Беседы Айвазовского с учениками иногда длились часами. Они приносили юношам огромную пользу. Да и сам художник на собственном примере показал им образец исключительного трудолюбия. Несмотря на преклонные годы, он в восемь часов уже приходил в мастерскую и работал там каждодневно до двух часов дня. После обеда он, как правило, занимался тем, что наносил на бумагу наброски задуманной новой картины. Только особые случаи могли изменить его распорядок дня.
В то лето в его мастерской появился новый ученик. Привел его скромный феодосийский живописец Адольф Иванович Фесслер.
Это произошло в ранний час летнего утра.
Айвазовский возвращался после обычной утренней прогулки. Возле дома его поджидал Фесслер. Рядом с Фесслером стоял худощавый подросток в гимназической форме, устремивший взгляд своих серых мечтательных глаз вдаль, к морю.
Мальчик был настолько погружен в свои мечты, что не сразу заметил приближающегося художника. Из этого состояния его вывел Фесслер, который направился навстречу Айвазовскому и радостно его приветствовал.
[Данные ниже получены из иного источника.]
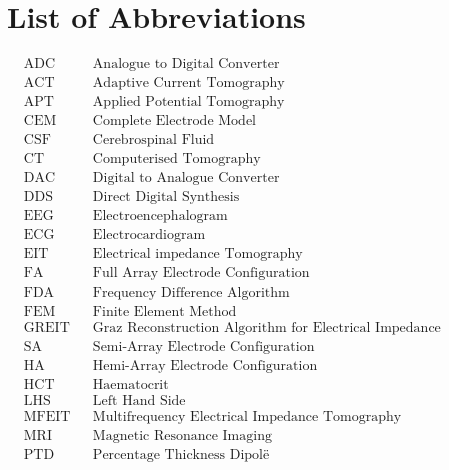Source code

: 
\chapter*{List of Abbreviations}
\begin{align*}
	&\text{ADC} &&\text{Analogue to Digital Converter}\\
	&\text{ACT} &&\text{Adaptive Current Tomography}\\
	&\text{APT} &&\text{Applied Potential Tomography}\\
	&\text{CEM} &&\text{Complete Electrode Model}\\
	&\text{CSF} &&\text{Cerebrospinal Fluid}\\
	&\text{CT} &&\text{Computerised Tomography}\\
	&\text{DAC} &&\text{Digital to Analogue Converter}\\
	&\text{DDS} &&\text{Direct Digital Synthesis}\\
	&\text{EEG} &&\text{Electroencephalogram}\\
	&\text{ECG} &&\text{Electrocardiogram}\\
	&\text{EIT} &&\text{Electrical impedance Tomography}\\
	&\text{FA} &&\text{Full Array Electrode Configuration}\\
	&\text{FDA} &&\text{Frequency Difference Algorithm}\\
	&\text{FEM} &&\text{Finite Element Method}\\
	&\text{GREIT} &&\text{Graz Reconstruction Algorithm for Electrical Impedance Tomography}\\
	&\text{SA} &&\text{Semi-Array Electrode Configuration}\\
	&\text{HA} &&\text{Hemi-Array Electrode Configuration}\\
	&\text{HCT} &&\text{Haematocrit}\\
	&\text{LHS} &&\text{Left Hand Side}\\
	&\text{MFEIT} &&\text{Multifrequency Electrical Impedance Tomography}\\
	&\text{MRI} &&\text{Magnetic Resonance Imaging}\\
	&\text{PTD} &&\text{Percentage Thickness Dipol\"e}\\
\end{align*}

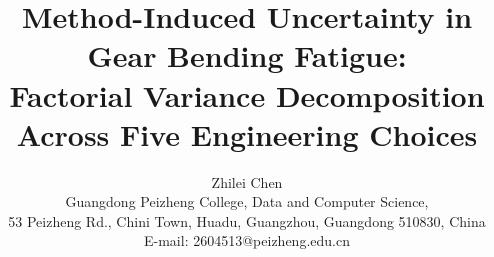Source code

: \documentclass[12pt,a4paper]{article}
\begin{document}
\title{\textbf{Method-Induced Uncertainty in Gear Bending Fatigue:\\
Factorial Variance Decomposition Across Five Engineering Choices}}

\author{Zhilei Chen\\
Guangdong Peizheng College, Data and Computer Science,\\
53 Peizheng Rd., Chini Town, Huadu, Guangzhou, Guangdong 510830, China\\
E-mail: 2604513@peizheng.edu.cn}

\maketitle

\end{document}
Только сейчас старый художник понял, почему сегодня целое утро он вспоминал свои детские годы: накануне он дал согласие Фесслеру посмотреть рисунки его ученика Константина Богаевского.[32]
— Так это вы тот самый маленький чародей, который вскружил голову нашему Адольфу Ивановичу? — дружелюбно произнес Айвазовский, протягивая руку оробевшему Богаевскому.
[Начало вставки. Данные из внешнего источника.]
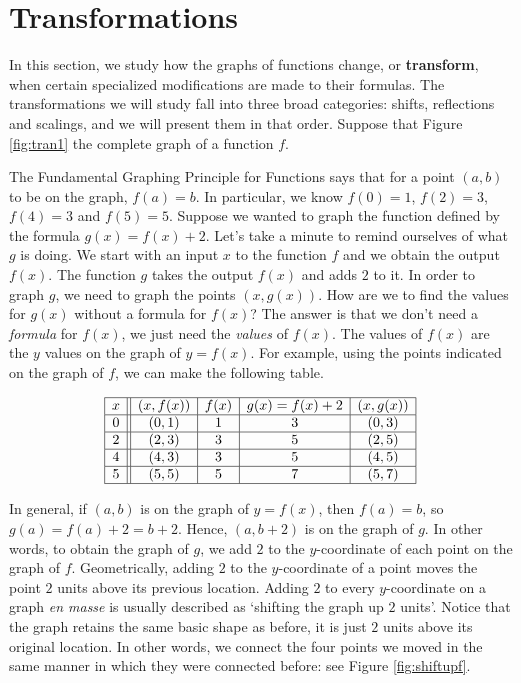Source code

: 
\section{Transformations}
\label{Transformations}

In this section, we study how the graphs of functions change, or \textbf{transform}, when certain specialized modifications are made to their formulas. The transformations we will study fall into three broad categories:  shifts, reflections and scalings, and we will present them in that order.  Suppose that Figure \ref{fig:tran1} the complete graph of a function $f$.



The Fundamental Graphing Principle for Functions says that for a point $(a,b)$ to be on the graph, $f(a) = b$.  In particular, we know $f(0) = 1$, $f(2)=3$, $f(4)=3$ and $f(5)=5$.  Suppose we wanted to graph the function defined by the formula $g(x) = f(x) + 2$.  Let's take a minute to remind ourselves of what $g$ is doing.  We start with an input $x$ to the function $f$ and we obtain the output $f(x)$.  The function $g$ takes the output $f(x)$ and adds $2$ to it.  In order to graph $g$, we need to graph the points $(x,g(x))$.  How are we to find the values for $g(x)$ without a formula for $f(x)$?  The answer is that we don't need a \textit{formula} for $f(x)$, we just need the \textit{values} of $f(x)$.  The values of $f(x)$ are the $y$ values on the graph of $y=f(x)$.  For example, using the points indicated on the graph of $f$, we can make the following table.

\[ \begin{array}{|c||c|c|c|c|}  

\hline

 x & (x,f(x)) & f(x) & g(x)=f(x)+2 & (x, g(x)) \\ \hline
0  & (0,1)& 1 & 3 &(0, 3) \\  \hline
2 & (2,3) & 3 &  5 &(2,5) \\  \hline
4 & (4,3) & 3 &  5 &(4, 5) \\  \hline
5 & (5,5) & 5 &  7 &( 5 ,7) \\  \hline

\end{array} \] 

In general, if $(a,b)$ is on the graph of $y=f(x)$, then $f(a) = b$, so $g(a) = f(a) +2 = b+2$.  Hence, $(a,b+2)$ is on the graph of $g$. In other words, to obtain the graph of $g$, we add $2$ to the $y$-coordinate of each point on the graph of $f$.  Geometrically, adding $2$ to the $y$-coordinate of a point moves the point $2$ units above its previous location.  Adding $2$ to every $y$-coordinate on a graph \textit{en masse} is usually described as `shifting the graph up $2$ units'.  Notice that the graph retains the same basic shape as before, it is just $2$ units above its original location.  In other words, we connect the four points we moved in the same manner in which they were connected before: see Figure \ref{fig:shiftupf}.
Айвазовский повел своих гостей к себе в мастерскую, а сам вышел переодеться.
Богаевский весь был охвачен внутренним трепетом. Он так давно мечтал о встрече со знаменитым художником.
Когда первое волнение улеглось, Богаевский начал осматривать мастерскую.
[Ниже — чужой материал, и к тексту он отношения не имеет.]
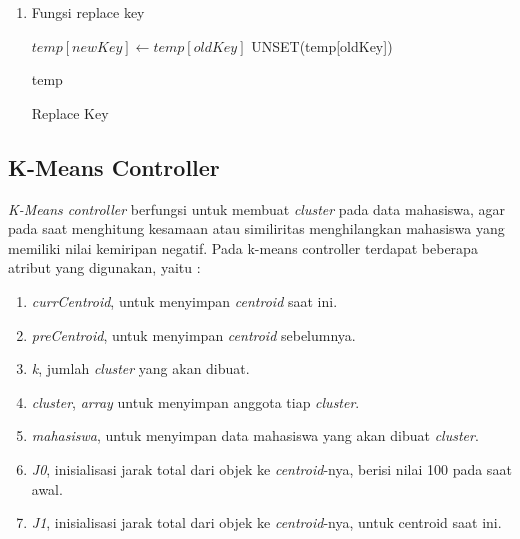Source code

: \begin{enumerate}
    \item Fungsi replace key
        \begin{algorithm}[H]
            \begin{algorithmic}[1]
                    \State $temp[newKey] \gets temp[oldKey]$
                    \State UNSET(temp[oldKey])
                    
                    \State \Return temp
                \EndProcedure
            \end{algorithmic} 
            \caption{Replace Key}
            \label{alg:Replace Key siswa controller}
        \end{algorithm}
\end{enumerate}

\subsection{K-Means Controller}
\label{subsec:kmeans}

\textit{K-Means controller} berfungsi untuk membuat \textit{cluster} pada data mahasiswa, agar pada saat menghitung kesamaan atau similiritas menghilangkan mahasiswa yang memiliki nilai kemiripan negatif. Pada k-means controller terdapat beberapa atribut yang digunakan, yaitu : 
\begin{enumerate}
    \item \textit{currCentroid}, untuk menyimpan \textit{centroid} saat ini.
    
    \item \textit{preCentroid}, untuk menyimpan \textit{centroid} sebelumnya.
    
    \item \textit{k}, jumlah \textit{cluster} yang akan dibuat.
    
    \item \textit{cluster}, \textit{array} untuk menyimpan anggota tiap \textit{cluster}.
    
    \item \textit{mahasiswa}, untuk menyimpan data mahasiswa yang akan dibuat \textit{cluster}.
    
    \item \textit{J0}, inisialisasi jarak total dari objek ke \textit{centroid}-nya, berisi nilai 100 pada saat awal.
    
    \item \textit{J1}, inisialisasi jarak total dari objek ke \textit{centroid}-nya, untuk centroid saat ini.
\end{enumerate}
Его поразила скромная обстановка этой комнаты, имевшей форму неправильного четырехугольника.
Удивление Богаевского возрастало еще оттого, что ему всюду приходилось слышать о богатом убранстве виллы Айвазовского. Внезапно, в какое-то одно мгновение, мальчику открылась яснее, чем многим другим, душа великого художника, который с годами все больше стремился к строгой простоте.
Вернувшись в мастерскую, Айвазовский сразу чутко уловил переживания своего юного гостя.
Старый художник, молча, принял от Фесслера альбом с рисунками Богаевского и начал их рассматривать.
Лицо Айвазовского не выражало ни волнения, ни даже простой заинтересованности.
Фесслеру стало казаться, что старый художник разочарован рисунками его ученика. А сам Богаевский отрешился от всего что происходило вокруг него, и погрузился в свои обычные странные мечты, граничащие порою с галлюцинациями. Сейчас Богаевский видел перед собою не состарившегося художника в домашней бархатной куртке, склонившегося над его рисунками, а гениального юношу-художника, совершавшего свою первую поездку в Амстердам, с его безмолвными, почти мертвыми улицами, тишину которых нарушает только звон многочисленных колоколов.
Долго бы еще так грезил Богаевский, если бы его не вывело из этого состояния восклицание Айвазовского.
Старый художник стаял, держа в вытянутой руке его альбом, и с недоумением рассматривал последний рисунок.
Это был опустевший город среди скал, и облака над ним были какие-то зловещие, словно костлявые руки смерти протягивали свои скрюченные пальцы к мертвому городу.
Айвазовский подошел к окну и, приблизив рисунок к глазам, громко прочитал надпись внизу, в правом углу рисунка: „Наталье Юльевне Фесслер свои монастырские сны посвящает К. Богаевский в благодарность за „Царство молчания“ Жоржа Роденбаха“.[33]
— Что это еще за монастырские сны? — обратился Айвазовский к Фесслеру и Богаевскому.
— Когда Косте было пять лет, во время войны с турками, — начал объяснять Фесслер, — он вместе со своей матерью переехал из Феодосии в Топловский женский монастырь, в котором вы, Иван Константинович, не раз бывали. Там среди скал и лесов; провел Костя три года и до сих пор часто вспоминает об этом времени.